Cela vous donne un menu Tools et un menu Docker sur la barre, entre Golo et Help, dans l'ordre où les noms apparaissent pour la première fois dans le fichier. Docker contient ses deux outils. Rien à redémarrer : enregistrez le fichier et la barre suit.
Le nom est à vous — il n'y a pas de liste où choisir. Omettez menu et l'outil reste dans Golo, où sont huit des neuf commandes de départ.
La touche chaude est choisie pour vous
Vous ne pouvez pas savoir, en écrivant le fichier, quelles lettres les menus propres de l'éditeur ont prises. Il le calcule donc : la première lettre du nom que rien d'autre ne revendique reçoit les tildes.
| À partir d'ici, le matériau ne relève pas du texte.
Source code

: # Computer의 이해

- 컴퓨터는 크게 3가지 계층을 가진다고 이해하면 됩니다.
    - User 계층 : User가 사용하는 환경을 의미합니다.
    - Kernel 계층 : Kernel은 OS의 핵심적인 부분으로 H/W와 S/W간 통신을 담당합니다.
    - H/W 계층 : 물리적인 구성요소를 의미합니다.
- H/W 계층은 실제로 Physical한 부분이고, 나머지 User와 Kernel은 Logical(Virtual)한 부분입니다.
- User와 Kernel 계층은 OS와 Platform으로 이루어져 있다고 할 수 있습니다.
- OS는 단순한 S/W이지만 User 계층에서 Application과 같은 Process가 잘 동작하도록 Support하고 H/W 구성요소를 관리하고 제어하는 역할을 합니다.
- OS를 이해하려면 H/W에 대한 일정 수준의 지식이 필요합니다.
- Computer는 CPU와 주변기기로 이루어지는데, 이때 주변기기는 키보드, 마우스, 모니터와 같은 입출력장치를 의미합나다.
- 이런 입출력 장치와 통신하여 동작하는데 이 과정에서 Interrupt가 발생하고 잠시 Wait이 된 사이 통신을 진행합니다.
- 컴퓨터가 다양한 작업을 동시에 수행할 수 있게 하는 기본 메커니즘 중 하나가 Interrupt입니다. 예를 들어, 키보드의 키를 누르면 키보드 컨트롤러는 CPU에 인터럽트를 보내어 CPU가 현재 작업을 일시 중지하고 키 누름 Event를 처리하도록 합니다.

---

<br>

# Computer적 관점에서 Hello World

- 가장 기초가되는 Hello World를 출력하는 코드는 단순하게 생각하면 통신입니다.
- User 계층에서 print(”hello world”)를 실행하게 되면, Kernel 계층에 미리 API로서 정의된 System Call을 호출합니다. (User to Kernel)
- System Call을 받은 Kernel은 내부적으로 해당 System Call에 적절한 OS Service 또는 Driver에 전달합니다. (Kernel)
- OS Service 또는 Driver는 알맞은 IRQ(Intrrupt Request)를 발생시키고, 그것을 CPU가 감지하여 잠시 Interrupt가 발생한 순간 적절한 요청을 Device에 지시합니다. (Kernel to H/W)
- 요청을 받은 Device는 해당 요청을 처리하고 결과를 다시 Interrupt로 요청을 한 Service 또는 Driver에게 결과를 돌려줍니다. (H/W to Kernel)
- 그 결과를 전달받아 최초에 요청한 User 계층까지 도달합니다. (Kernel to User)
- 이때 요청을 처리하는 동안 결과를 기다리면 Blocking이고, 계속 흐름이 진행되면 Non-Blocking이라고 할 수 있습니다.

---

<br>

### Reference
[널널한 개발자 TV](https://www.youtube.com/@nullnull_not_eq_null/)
Tools obtient Alt-T, parce que T est libre. Un menu appelé Format obtiendrait Alt-A, parce que F est à File, o à Options et r à Run. Un menu appelé Go n'obtiendrait aucune touche du tout — G est à Golo et O à Options — et F10 serait le chemin vers lui.
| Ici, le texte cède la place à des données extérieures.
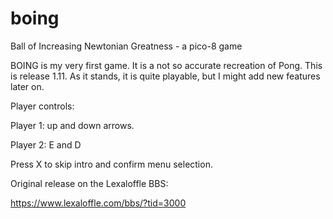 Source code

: # boing
Ball of Increasing Newtonian Greatness - a pico-8 game

BOING is my very first game. It is a not so accurate recreation of Pong. This is release 1.11. As it stands, it is quite playable, but I might add new features later on.

Player controls:

Player 1: up and down arrows.

Player 2: E and D

Press X to skip intro and confirm menu selection.


Original release on the Lexaloffle BBS:

https://www.lexaloffle.com/bbs/?tid=3000
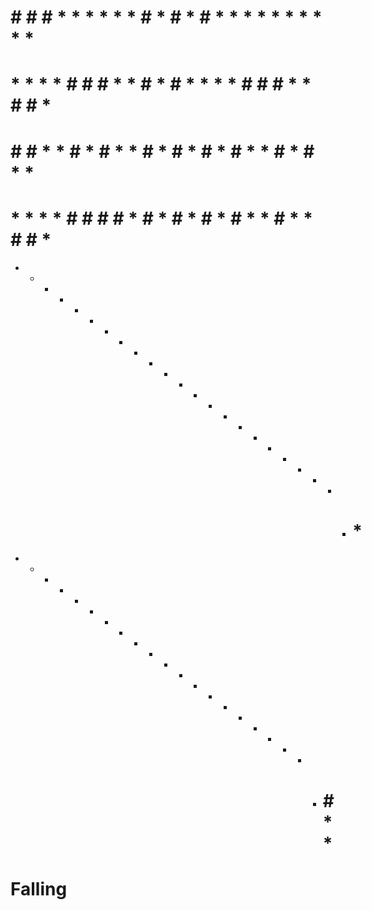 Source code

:  # # # # * * * * * * # * # * # * * * * * * * * * *
 # * * * * # # # * * # * # * * * * # # # * * # # *
 # # # * * # * # * * # * # * # * # * * # * # * * #
 # * * * * # # # # * # * # * # * # * * # * * # # *
 * * * * * * * * * * * * * * * * * * * * * * * # *
 * * * * * * * * * * * * * * * * * * * * * # # * *

# Falling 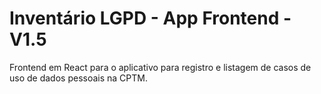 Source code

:# Inventário LGPD - App Frontend - V1.5

Frontend em React para o aplicativo para registro e listagem de casos de uso de dados pessoais na CPTM.
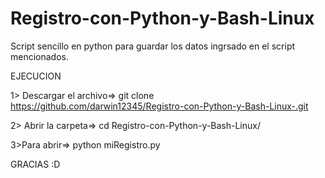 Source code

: # Registro-con-Python-y-Bash-Linux

Script sencillo en python para guardar los datos ingrsado en el script mencionados.

EJECUCION

1> Descargar el archivo=> 
  git clone https://github.com/darwin12345/Registro-con-Python-y-Bash-Linux-.git 
  
2> Abrir la carpeta=> 
  cd Registro-con-Python-y-Bash-Linux/
  
  
3>Para abrir=>
  python miRegistro.py
  
GRACIAS :D

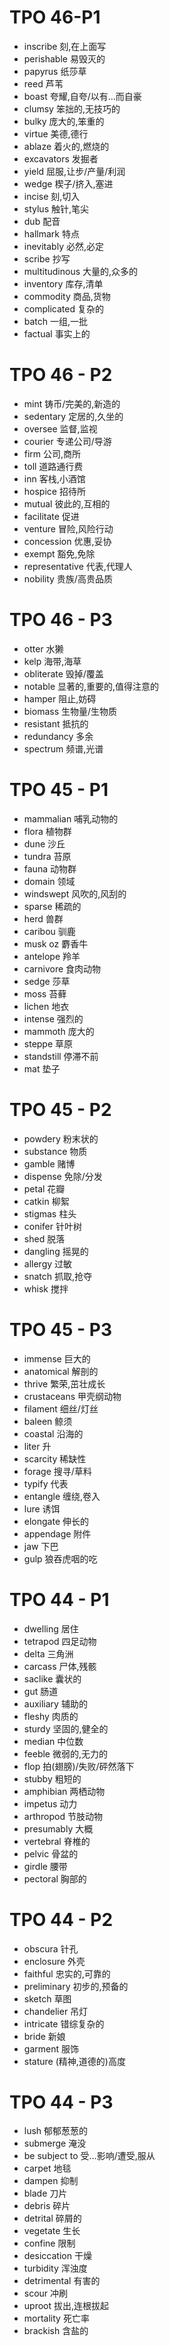 # TPO 46-P1

* inscribe 刻,在上面写
* perishable 易毁灭的
* papyrus 纸莎草
* reed 芦苇
* boast 夸耀,自夸/以有...而自豪
* clumsy 笨拙的,无技巧的
* bulky 庞大的,笨重的
* virtue 美德,德行
* ablaze 着火的,燃烧的
* excavators 发掘者
* yield 屈服,让步/产量/利润
* wedge 楔子/挤入,塞进
* incise 刻,切入
* stylus 触针,笔尖
* dub 配音
* hallmark  特点
* inevitably 必然,必定
* scribe 抄写
* multitudinous  大量的,众多的
* inventory 库存,清单
* commodity 商品,货物
* complicated 复杂的
* batch 一组,一批
* factual 事实上的

# TPO 46 - P2

* mint 铸币/完美的,新造的
* sedentary 定居的,久坐的
* oversee 监督,监视
* courier 专递公司/导游
* firm 公司,商所
* toll 道路通行费
* inn 客栈,小酒馆
* hospice 招待所
* mutual 彼此的,互相的
* facilitate 促进
* venture 冒险,风险行动
* concession 优惠,妥协
* exempt 豁免,免除
* representative 代表,代理人
* nobility 贵族/高贵品质

#  TPO 46 - P3

* otter 水獭
* kelp 海带,海草
* obliterate 毁掉/覆盖
* notable 显著的,重要的,值得注意的
* hamper 阻止,妨碍
* biomass 生物量/生物质
* resistant 抵抗的
* redundancy 多余
* spectrum 频谱,光谱

# TPO 45  - P1

* mammalian 哺乳动物的
* flora 植物群
* dune 沙丘
* tundra 苔原
* fauna 动物群
* domain 领域
* windswept 风吹的,风刮的
* sparse 稀疏的
* herd 兽群
* caribou 驯鹿
* musk oz 麝香牛
* antelope 羚羊
* carnivore 食肉动物
* sedge 莎草
* moss 苔藓
* lichen 地衣
* intense 强烈的
* mammoth 庞大的
* steppe 草原
* standstill 停滞不前
* mat 垫子

# TPO 45 - P2

* powdery 粉末状的
* substance 物质
* gamble 赌博
* dispense 免除/分发
* petal 花瓣
* catkin 柳絮
* stigmas 柱头
* conifer 针叶树
* shed 脱落
* dangling 摇晃的
* allergy 过敏
* snatch 抓取,抢夺
* whisk 搅拌

# TPO 45 - P3

* immense 巨大的
* anatomical 解剖的
* thrive 繁荣,茁壮成长
* crustaceans 甲壳纲动物
* filament 细丝/灯丝
* baleen 鲸须
* coastal 沿海的
* liter 升
* scarcity 稀缺性
* forage 搜寻/草料
* typify 代表
* entangle 缠绕,卷入
* lure 诱饵
* elongate 伸长的
* appendage 附件
* jaw 下巴
* gulp 狼吞虎咽的吃

# TPO 44 - P1

* dwelling 居住
* tetrapod 四足动物
* delta 三角洲
* carcass 尸体,残骸
* saclike 囊状的
* gut 肠道
* auxiliary 辅助的
* fleshy 肉质的
* sturdy 坚固的,健全的
* median 中位数
* feeble 微弱的,无力的
* flop 拍(翅膀)/失败/砰然落下
* stubby 粗短的
* amphibian 两栖动物
* impetus 动力
* arthropod 节肢动物
* presumably 大概
* vertebral 脊椎的
* pelvic 骨盆的
* girdle 腰带
* pectoral 胸部的

# TPO 44 - P2

* obscura 针孔
* enclosure 外壳
* faithful 忠实的,可靠的
* preliminary 初步的,预备的
* sketch 草图
* chandelier 吊灯
* intricate 错综复杂的
* bride 新娘
* garment 服饰
* stature (精神,道德的)高度

# TPO 44 - P3

* lush 郁郁葱葱的
* submerge 淹没
* be subject to 受...影响/遭受,服从
* carpet 地毯
* dampen 抑制
* blade 刀片
* debris 碎片
* detrital 碎屑的
* vegetate 生长
* confine 限制
* desiccation 干燥
* turbidity 浑浊度
* detrimental 有害的
* scour 冲刷
* uproot 拔出,连根拔起
* mortality 死亡率
* brackish 含盐的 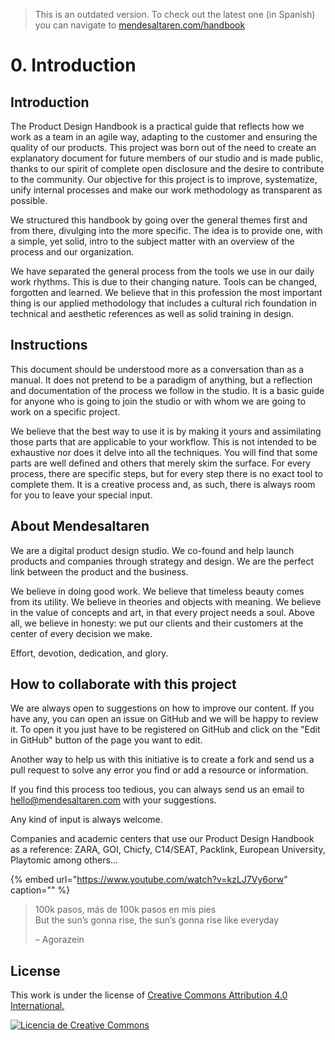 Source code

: > This is an outdated version. To check out the latest one (in Spanish) you can navigate to [mendesaltaren.com/handbook](https://www.mendesaltaren.com/handbook)

# 0. Introduction

## Introduction

The Product Design Handbook is a practical guide that reflects how we work as a team in an agile way, adapting to the customer and ensuring the quality of our products. This project was born out of the need to create an explanatory document for future members of our studio and is made public, thanks to our spirit of complete open disclosure and the desire to contribute to the community. Our objective for this project is to improve, systematize, unify internal processes and make our work methodology as transparent as possible.

We structured this handbook by going over the general themes first and from there, divulging into the more specific. The idea is to provide one, with a simple, yet solid, intro to the subject matter with an overview of the process and our organization.

We have separated the general process from the tools we use in our daily work rhythms. This is due to their changing nature. Tools can be changed, forgotten and learned. We believe that in this profession the most important thing is our applied methodology that includes a cultural rich foundation in technical and aesthetic references as well as solid training in design.

## Instructions

This document should be understood more as a conversation than as a manual. It does not pretend to be a paradigm of anything, but a reflection and documentation of the process we follow in the studio. It is a basic guide for anyone who is going to join the studio or with whom we are going to work on a specific project.

We believe that the best way to use it is by making it yours and assimilating those parts that are applicable to your workflow. This is not intended to be exhaustive nor does it delve into all the techniques. You will find that some parts are well defined and others that merely skim the surface. For every process, there are specific steps, but for every step there is no exact tool to complete them. It is a creative process and, as such, there is always room for you to leave your special input.

## About Mendesaltaren

We are a digital product design studio. We co-found and help launch products and companies through strategy and design. We are the perfect link between the product and the business.

We believe in doing good work. We believe that timeless beauty comes from its utility. We believe in theories and objects with meaning. We believe in the value of concepts and art, in that every project needs a soul. Above all, we believe in honesty: we put our clients and their customers at the center of every decision we make.

Effort, devotion, dedication, and glory.

## How to collaborate with this project

We are always open to suggestions on how to improve our content. If you have any, you can open an issue on GitHub and we will be happy to review it. To open it you just have to be registered on GitHub and click on the "Edit in GitHub" button of the page you want to edit.

Another way to help us with this initiative is to create a fork and send us a pull request to solve any error you find or add a resource or information.

If you find this process too tedious, you can always send us an email to hello@mendesaltaren.com with your suggestions.

Any kind of input is always welcome.

Companies and academic centers that use our Product Design Handbook as a reference: ZARA, GOI, Chicfy, C14/SEAT, Packlink, European University, Playtomic among others...

{% embed url="https://www.youtube.com/watch?v=kzLJ7Vy6orw" caption="" %}

> 100k pasos, más de 100k pasos en mis pies  
> But the sun’s gonna rise, the sun’s gonna rise like everyday
>
> – Agorazein

## License

This work is under the license of [Creative Commons Attribution 4.0 International.](https://github.com/mendesaltaren/product-design-handbook-en)

[![Licencia de Creative Commons](https://i.creativecommons.org/l/by/4.0/88x31.png)](http://creativecommons.org/licenses/by/4.0/)

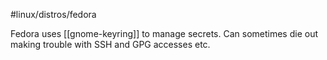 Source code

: #linux/distros/fedora

Fedora uses [[gnome-keyring]] to manage secrets. Can sometimes die out making trouble with SSH and GPG accesses etc.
Écrivez les tildes vous-même — menu = "Doc~k~er" — et une lettre libre est conservée. Une lettre prise ne l'est pas : la barre répond au premier menu qui correspond à une touche, honorer votre choix rendrait donc l'un des deux menus inatteignable. Il choisit une autre lettre et ne dit rien.
Variantes
- Vous avez un seul script et jamais un autre. Remplacez
golo {{script, e.g. main.golo}}pargolo main.golo, et la boîte cesse d'apparaître. Le champ est là parce qu'un fichier de départ ne peut pas savoir quel fichier est le programme. - Vous avez lancé l'éditeur depuis un sous-répertoire. Les commandes s'y exécutent, et les chemins relatifs dans la boîte sont relatifs à lui. Partez du répertoire où sont les scripts.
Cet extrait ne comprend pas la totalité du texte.